The formula here is nothing new, as I said. It borrows from the classic pool of Iron Maiden and also the original American metal barbarians, Omen and melds them together with a slick Piet Sielck production and a heavy dose of electric energy and commanding riffs for something that is just hugely gratifying. Nothing gets me pumped up quite like this album can. It’s just such an energetic experience, so fueled with metallic passion that I can’t help but love it, even despite its obvious shortcomings in originality.
The band as a whole function excellently, sounding like a pack of sword-wielding knights ready to pillage an enemy castle, take their women and slay the dragon at the end of it all. Tony Taylor has a great voice, sounding every bit the part of the brave crusader with his gritty wail and excellent sense of melody, and the riffs are often crunchy enough to send even the most reserved of metal fans into a fucking frenzy. Damn are they good.

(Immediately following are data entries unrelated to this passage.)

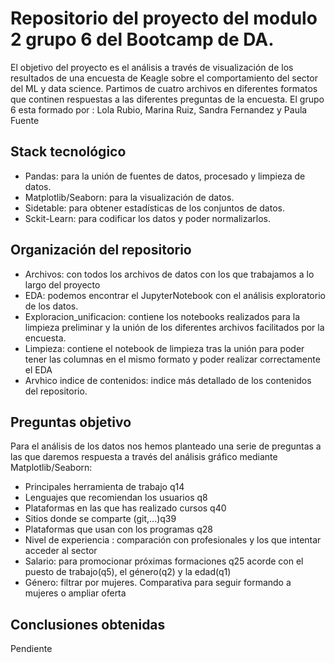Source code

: # Repositorio del proyecto del modulo 2 grupo 6 del Bootcamp de DA.
El objetivo del proyecto es el análisis a través de visualización de los resultados de una encuesta de Keagle sobre el comportamiento del sector del ML y data science.
Partimos de cuatro archivos en diferentes formatos que continen respuestas a las diferentes preguntas de la encuesta.
El grupo 6 esta formado por : Lola Rubio, Marina Ruiz, Sandra Fernandez y Paula Fuente

## Stack tecnológico
- Pandas: para la unión de fuentes de datos, procesado y limpieza de datos.
- Matplotlib/Seaborn: para la visualización de datos.
- Sidetable: para obtener estadísticas de los conjuntos de datos.
- Sckit-Learn: para codificar los datos y poder normalizarlos.

## Organización del repositorio
- Archivos: con todos los archivos de datos con los que trabajamos a lo largo del proyecto
- EDA: podemos encontrar el JupyterNotebook con el análisis exploratorio de los datos.
- Exploracion_unificacion: contiene los notebooks realizados para la limpieza preliminar y la unión de los diferentes archivos facilitados por la encuesta.
- Limpieza: contiene el notebook de limpieza tras la unión para poder tener las columnas en el mismo formato y poder realizar correctamente el EDA
- Arvhico indice de contenidos: indice más detallado de los contenidos del repositorio.

## Preguntas objetivo
Para el análisis de los datos nos hemos planteado una serie de preguntas a las que daremos respuesta a través del análisis gráfico mediante Matplotlib/Seaborn:
- Principales herramienta de trabajo q14
- Lenguajes que recomiendan los usuarios q8
- Plataformas en las que has realizado cursos  q40
- Sitios donde se  comparte (git,...)q39
- Plataformas que usan con los programas q28
- Nivel de experiencia : comparación con profesionales y los que intentar acceder al sector
- Salario: para promocionar próximas formaciones q25  acorde con el puesto de trabajo(q5), el género(q2) y la 
 edad(q1)
- Género: filtrar por mujeres. Comparativa para seguir formando a mujeres o ampliar oferta

## Conclusiones obtenidas
Pendiente

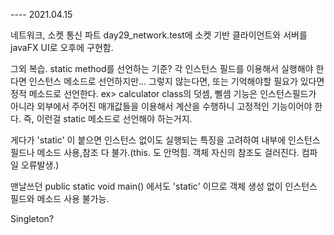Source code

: ---- 2021.04.15

네트워크, 소켓 통신 파트
day29_network.test에 소켓 기반 클라이언트와 서버를 javaFX UI로 오후에 구현함.

그외 복습.
static method를 선언하는 기준?
각 인스턴스 필드를 이용해서 실행해야 한다면 인스턴스 메소드로 선언하지만...
그렇지 않는다면, 또는 기억해야할 필요가 있다면 정적 메소드로 선언한다.
ex> calculator class의 덧셈, 뻴셈 기능은 인스턴스필드가 아니라
외부에서 주어진 매개값들을 이용해서 계산을 수행하니
고정적인 기능이어야 한다. 즉, 이런걸 static 메소드로 선언해야 하는거지.

게다가 'static' 이 붙으면 인스턴스 없이도 실행되는 특징을 고려하여
내부에 인스턴스 필드나 메소드 사용,참조 다 불가.(this. 도 안먹힘. 객체  자신의 참조도 걸러진다. 컴파일 오류발생.)

맨날쓰던
public static void main() 에서도
'static' 이므로 객체 생성 없이 인스턴스 필드와 메소드 사용 불가능.



Singleton?




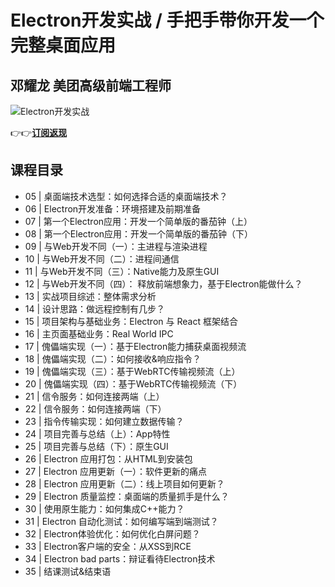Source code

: Electron开发实战 / 手把手带你开发一个完整桌面应用
==============================

邓耀龙 **美团高级前端工程师**
-----------------

![Electron开发实战](https://www.geekgay.com/storage/geek/geek_e06f172fcf7408be4b373992930dedf2.jpg)  
  
👉👉[**订阅返现**](https://time.geekbang.org/course/intro/100044201?code=ZtvipS5LbWBKMzEXYJySr2fNbKfxyqM7udTYHyfmelo%3D "Electron开发实战")  
  
课程目录
----

  
  
- 05 | 桌面端技术选型：如何选择合适的桌面端技术？
- 06 | Electron开发准备：环境搭建及前期准备
- 07 | 第一个Electron应用：开发一个简单版的番茄钟（上）
- 08 | 第一个Electron应用：开发一个简单版的番茄钟（下）
- 09 | 与Web开发不同（一）：主进程与渲染进程
- 10 | 与Web开发不同（二）：进程间通信
- 11 | 与Web开发不同（三）：Native能力及原生GUI
- 12 | 与Web开发不同（四）： 释放前端想象力，基于Electron能做什么？
- 13 | 实战项目综述：整体需求分析
- 14 | 设计思路：做远程控制有几步？
- 15 | 项目架构与基础业务：Electron 与 React 框架结合
- 16 | 主页面基础业务：Real World IPC
- 17 | 傀儡端实现（一）：基于Electron能力捕获桌面视频流
- 18 | 傀儡端实现（二）：如何接收&amp;响应指令？
- 19 | 傀儡端实现（三）：基于WebRTC传输视频流（上）
- 20 | 傀儡端实现（四）：基于WebRTC传输视频流（下）
- 21 | 信令服务：如何连接两端（上）
- 22 | 信令服务：如何连接两端（下）
- 23 | 指令传输实现：如何建立数据传输？
- 24 | 项目完善与总结（上）：App特性
- 25 | 项目完善与总结（下）：原生GUI
- 26 | Electron 应用打包：从HTML到安装包
- 27 | Electron 应用更新（一）：软件更新的痛点
- 28 | Electron 应用更新（二）：线上项目如何更新？
- 29 | Electron 质量监控：桌面端的质量抓手是什么？
- 30 | 使用原生能力：如何集成C++能力？
- 31 | Electron 自动化测试：如何编写端到端测试？
- 32 | Electron体验优化：如何优化白屏问题？
- 33 | Electron客户端的安全：从XSS到RCE
- 34 | Electron bad parts：辩证看待Electron技术
- 35 | 结课测试&amp;结束语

The songs on Crest of the Martyrs are hooky, tough, smart and replayable, powering out with a monster conviction that sounds like the work of pros. “At Night” blazes through the speakers first with a hammering riff and a sing-along chorus that has to be played at max volume to get the full effect, and it’s followed up with awesome slabs of steel like the mid-paced majestic stomper “Axes & Honor” and the absolutely excellent “By My Hand,” both of which have riffs good enough for ten bands. Or how about “Infinitum,” which packs some deliciously good guitar chugging behind the choir-chanted chorus? Just ace. There are some speedy cuts, too, like the Power Metal romp of “To be a Champion” and the sailing “Fight to be Free,” as well as “Some Other Time, Some Other Place,” which ought to be an Iron Savior song, it’s that German. They’re all very good, rest assured.
The second half of the album gets a little more varied, with “Transfixed” being just under three minutes and also having one of the album’s best themes. It’s a mini-epic, a storming-the-gates scorcher that has the dynamic of a longer song fitted into a much shorter mode. Slough Feg are good at it, and it turns out Twisted Tower Dire are, too. I always thought it would be kind of cool to have a band wholly based on this kind of thing; these super-short mini epics. No longer songs at all; just a bunch of one and two-minute scorchers with enough pomp for three or four other songs crammed in. That would be pretty kickass.
“Guardian Bloodline” has some really brilliant hooks and a big chorus that manages to sound totally honest and sincere in its brevity, and then we kick into “The Reflecting Pool,” which is the album’s big epic, with its Maidenesque riff patterns and monster shout along chorus. It’s really a great way to end a great album, even though the album still has some bonus tracks left to bite into - "The Witch's Eyes" is a remake of one of their old songs, and the band even had the good taste to cover Tarot's "Wings of Darkness" with as much gusto as they had on the regular songs. Kickass.
So Twisted Tower Dire smoke. And you'd have to be smoking something to pass this awesome collection of kickass metal anthems up. Go get it.